Feature Fusion Based Audio-Visual Speaker Identification Using Hidden Markov Model under Different Lighting Variations

1Department of Computer Science & Engineering, Rajshahi University of Engineering & Technology, Rajshahi 6204, Bangladesh
2School of Engineering & Computer Science, Independent University, Dhaka 1229, Bangladesh

Received 31 August 2013; Revised 14 January 2014; Accepted 16 January 2014; Published 5 March 2014

Academic Editor: T. Warren Liao

Copyright © 2014 Md. Rabiul Islam and Md. Abdus Sobhan. This is an open access article distributed under the Creative Commons Attribution License, which permits unrestricted use, distribution, and reproduction in any medium, provided the original work is properly cited.

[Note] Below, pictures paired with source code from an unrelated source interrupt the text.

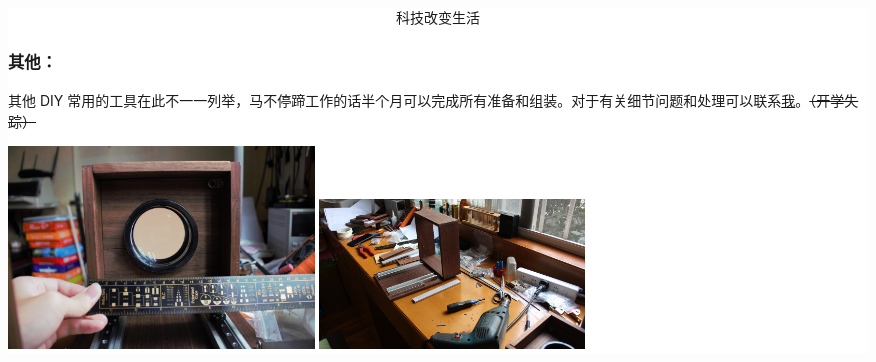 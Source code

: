 <center>科技改变生活</center>

### 其他：

其他 DIY 常用的工具在此不一一列举，马不停蹄工作的话半个月可以完成所有准备和组装。对于有关细节问题和处理可以联系[我](https://space.bilibili.com/482469487)。~~（开学失踪）~~

<img src="README-Image/PROCESS-1.png" alt="PROCESS-1" style="zoom:30%;" />

<img src="README-Image/PROCESS-2.png" alt="PROCESS-2" style="zoom:26%;" />
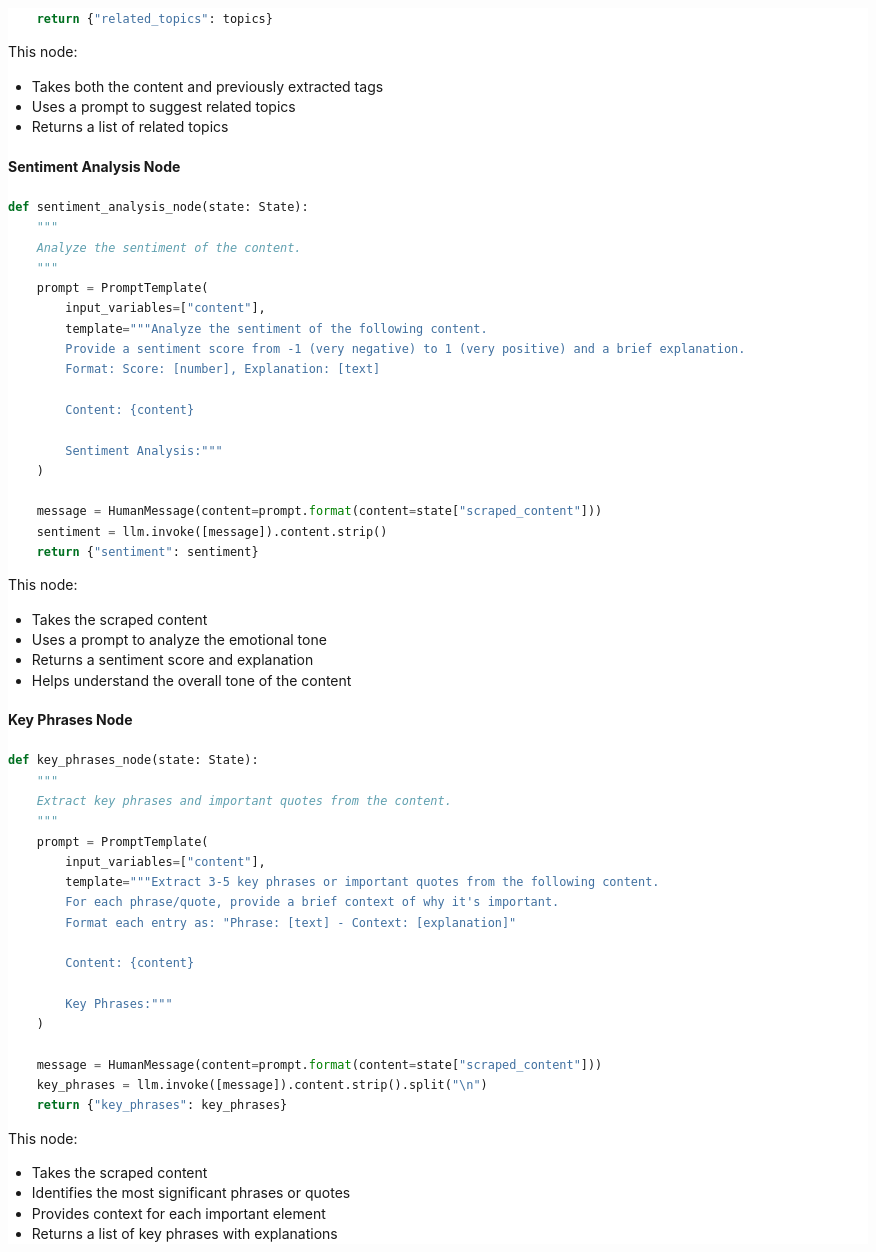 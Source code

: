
 ```python
    return {"related_topics": topics}
```
This node:
- Takes both the content and previously extracted tags
- Uses a prompt to suggest related topics
- Returns a list of related topics

#### Sentiment Analysis Node
```python
def sentiment_analysis_node(state: State):
    """
    Analyze the sentiment of the content.
    """
    prompt = PromptTemplate(
        input_variables=["content"],
        template="""Analyze the sentiment of the following content. 
        Provide a sentiment score from -1 (very negative) to 1 (very positive) and a brief explanation.
        Format: Score: [number], Explanation: [text]
        
        Content: {content}
        
        Sentiment Analysis:"""
    )
    
    message = HumanMessage(content=prompt.format(content=state["scraped_content"]))
    sentiment = llm.invoke([message]).content.strip()
    return {"sentiment": sentiment}
```
This node:
- Takes the scraped content
- Uses a prompt to analyze the emotional tone
- Returns a sentiment score and explanation
- Helps understand the overall tone of the content

#### Key Phrases Node
```python
def key_phrases_node(state: State):
    """
    Extract key phrases and important quotes from the content.
    """
    prompt = PromptTemplate(
        input_variables=["content"],
        template="""Extract 3-5 key phrases or important quotes from the following content.
        For each phrase/quote, provide a brief context of why it's important.
        Format each entry as: "Phrase: [text] - Context: [explanation]"
        
        Content: {content}
        
        Key Phrases:"""
    )
    
    message = HumanMessage(content=prompt.format(content=state["scraped_content"]))
    key_phrases = llm.invoke([message]).content.strip().split("\n")
    return {"key_phrases": key_phrases}
```
This node:
- Takes the scraped content
- Identifies the most significant phrases or quotes
- Provides context for each important element
- Returns a list of key phrases with explanations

The aim of the paper is to propose a feature fusion based Audio-Visual Speaker Identification (AVSI) system with varied conditions of illumination environments. Among the different fusion strategies, feature level fusion has been used for the proposed AVSI system where Hidden Markov Model (HMM) is used for learning and classification. Since the feature set contains richer information about the raw biometric data than any other levels, integration at feature level is expected to provide better authentication results. In this paper, both Mel Frequency Cepstral Coefficients (MFCCs) and Linear Prediction Cepstral Coefficients (LPCCs) are combined to get the audio feature vectors and Active Shape Model (ASM) based appearance and shape facial features are concatenated to take the visual feature vectors. These combined audio and visual features are used for the feature-fusion. To reduce the dimension of the audio and visual feature vectors, Principal Component Analysis (PCA) method is used. The VALID audio-visual database is used to measure the performance of the proposed system where four different illumination levels of lighting conditions are considered. Experimental results focus on the significance of the proposed audio-visual speaker identification system with various combinations of audio and visual features.